[Exercise aim]
Reproduce the entries that follow exactly. No picture should appear in the result.
------------------------------
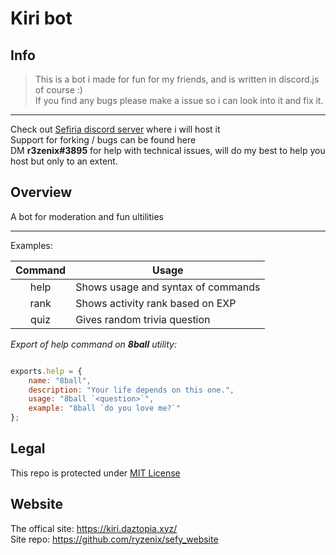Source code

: 
# Kiri bot

## Info
>This is a bot i made for fun for my friends, and is written in discord.js of course :)  
>If you find any bugs please make a issue so i can look into it and fix it.  

***

Check out [Sefiria discord server](https://discord.gg/D6rWrvS "Sefiria community") where i will host it  
Support for forking / bugs can be found here  
DM **r3zenix#3895** for help with technical issues, will do my best to help you host but only to an extent.

## Overview
A bot for moderation and fun ultilities  

***
  
Examples:  

|**Command**| **Usage**                            |
|:---------:|--------------------------------------|
|help       |Shows usage and syntax of commands    |
|rank       |Shows activity rank based on EXP      |
|quiz       |Gives random trivia question          |  
  
*Export of help command on **8ball** utility:*  
  
```js

exports.help = {
	name: "8ball",
	description: "Your life depends on this one.",
	usage: "8ball `<question>`",
	example: "8ball `do you love me?`"
};

```

## Legal
This repo is protected under [MIT License](https://github.com/ryzenix/sefybotdiscord/blob/master/LICENSE)  

## Website
The offical site: https://kiri.daztopia.xyz/  
Site repo: https://github.com/ryzenix/sefy_website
------------------------------
[Written response]
Source code

: 
# Kiri bot

## Info
>This is a bot i made for fun for my friends, and is written in discord.js of course :)  
>If you find any bugs please make a issue so i can look into it and fix it.  

***

Check out [Sefiria discord server](https://discord.gg/D6rWrvS "Sefiria community") where i will host it  
Support for forking / bugs can be found here  
DM **r3zenix#3895** for help with technical issues, will do my best to help you host but only to an extent.

## Overview
A bot for moderation and fun ultilities  

***
  
Examples:  

|**Command**| **Usage**                            |
|:---------:|--------------------------------------|
|help       |Shows usage and syntax of commands    |
|rank       |Shows activity rank based on EXP      |
|quiz       |Gives random trivia question          |  
  
*Export of help command on **8ball** utility:*  
  
```js

exports.help = {
	name: "8ball",
	description: "Your life depends on this one.",
	usage: "8ball `<question>`",
	example: "8ball `do you love me?`"
};

```

## Legal
This repo is protected under [MIT License](https://github.com/ryzenix/sefybotdiscord/blob/master/LICENSE)  

## Website
The offical site: https://kiri.daztopia.xyz/  
Site repo: https://github.com/ryzenix/sefy_website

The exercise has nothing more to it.